I don't remember exactly when I heard about it, but I was pretty young. My folks were telling me about when I was born. My dad was in the Air Force then, so the birth was really cheap. My dad said my birth cost them $8, but if I had been a boy, I would have been circumcised and it would have been $11.

I don't remember when I found out exactly what being circ'd meant, but I know I had the notion that it was the thing to do, and no big deal.

When I was in high school in the mid-80's, my younger (male) cousin and I were staying with our grandparents. There was a story on some news show about circ. It talked about the pain and it being medically unnecessary. My cousin and I talked and decided that we wouldn't want to circ future kids. My cousin now has a son, but I don't know if he's circ'd or not, nor have I ever known if my cousin is, but I suspect he might not be.

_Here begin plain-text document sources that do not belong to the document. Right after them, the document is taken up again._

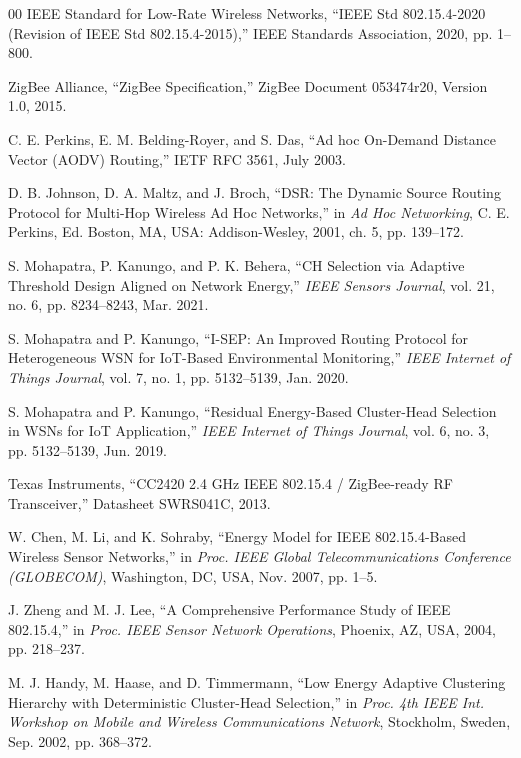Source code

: \documentclass[conference]{IEEEtran}
\begin{document}
\begin{thebibliography}{00}
 IEEE Standard for Low-Rate Wireless Networks, ``IEEE Std 802.15.4-2020 (Revision of IEEE Std 802.15.4-2015),'' IEEE Standards Association, 2020, pp. 1--800.

 ZigBee Alliance, ``ZigBee Specification,'' ZigBee Document 053474r20, Version 1.0, 2015.

 C. E. Perkins, E. M. Belding-Royer, and S. Das, ``Ad hoc On-Demand Distance Vector (AODV) Routing,'' IETF RFC 3561, July 2003.

 D. B. Johnson, D. A. Maltz, and J. Broch, ``DSR: The Dynamic Source Routing Protocol for Multi-Hop Wireless Ad Hoc Networks,'' in \textit{Ad Hoc Networking}, C. E. Perkins, Ed. Boston, MA, USA: Addison-Wesley, 2001, ch. 5, pp. 139--172.

 S. Mohapatra, P. Kanungo, and P. K. Behera, ``CH Selection via Adaptive Threshold Design Aligned on Network Energy,'' \textit{IEEE Sensors Journal}, vol. 21, no. 6, pp. 8234--8243, Mar. 2021.

 S. Mohapatra and P. Kanungo, ``I-SEP: An Improved Routing Protocol for Heterogeneous WSN for IoT-Based Environmental Monitoring,'' \textit{IEEE Internet of Things Journal}, vol. 7, no. 1, pp. 5132--5139, Jan. 2020.

 S. Mohapatra and P. Kanungo, ``Residual Energy-Based Cluster-Head Selection in WSNs for IoT Application,'' \textit{IEEE Internet of Things Journal}, vol. 6, no. 3, pp. 5132--5139, Jun. 2019.

 Texas Instruments, ``CC2420 2.4 GHz IEEE 802.15.4 / ZigBee-ready RF Transceiver,'' Datasheet SWRS041C, 2013.

 W. Chen, M. Li, and K. Sohraby, ``Energy Model for IEEE 802.15.4-Based Wireless Sensor Networks,'' in \textit{Proc. IEEE Global Telecommunications Conference (GLOBECOM)}, Washington, DC, USA, Nov. 2007, pp. 1--5.

 J. Zheng and M. J. Lee, ``A Comprehensive Performance Study of IEEE 802.15.4,'' in \textit{Proc. IEEE Sensor Network Operations}, Phoenix, AZ, USA, 2004, pp. 218--237.

 M. J. Handy, M. Haase, and D. Timmermann, ``Low Energy Adaptive Clustering Hierarchy with Deterministic Cluster-Head Selection,'' in \textit{Proc. 4th IEEE Int. Workshop on Mobile and Wireless Communications Network}, Stockholm, Sweden, Sep. 2002, pp. 368--372.


\end{thebibliography}
\end{document}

When I told my dad we weren't going to circ if we had a boy, he said he was glad, because he'd always wished he was like his dad. OTOH, he still talks about how I would have cost $11 if I'd been a boy.







If we ever get into a big discussion about it, I'll probably point him to info on it, but it doesn't seem all that urgent, as he's not rabidly for it.

So, anyway, at least on my dad's side, circ only lasted one generation. It's possible that his brother wasn't done - he was born a few years before my dad, who was born in 1944 - and likely that my cousin on that side wasn't - he was born in Germany and didn't live long. I think my mom's dad is intact, but I have no idea about her brother, who is the above-mentioned cousin's father. I'm proud to carry on the _old_ tradition. :LOL


----------



## Velvet005 (Aug 9, 2004)

I first learned about circ when I was 17. I am an only child so I did not know there was any difference.

I was taking a healthcare class with my boyfriend (now DH







) it was a class to become a CNT (certified nurse technician - the one who does the "dirty" work) and the instructor was teaching about how to do bed baths and washing and intact (or uncircumsiced as she called it) penis. She taught us about pulling the foreskin back and everything (this was for a nursing home). At the time, I was given the impression that it was gross. However, when the time came for me to clean one, I did not find it to be any more gross than cleaning a circumsiced penis. Honestly, at 17, I did not care for cleaning any old man's genitals. That was the worst and most depressing job I ever had. I lasted all of 3 mos before I said no more. Some of the things I witnessed left me in tears. -Sorry I got off topic. It took me back to those days


----------



## DavinaT (Jun 28, 2005)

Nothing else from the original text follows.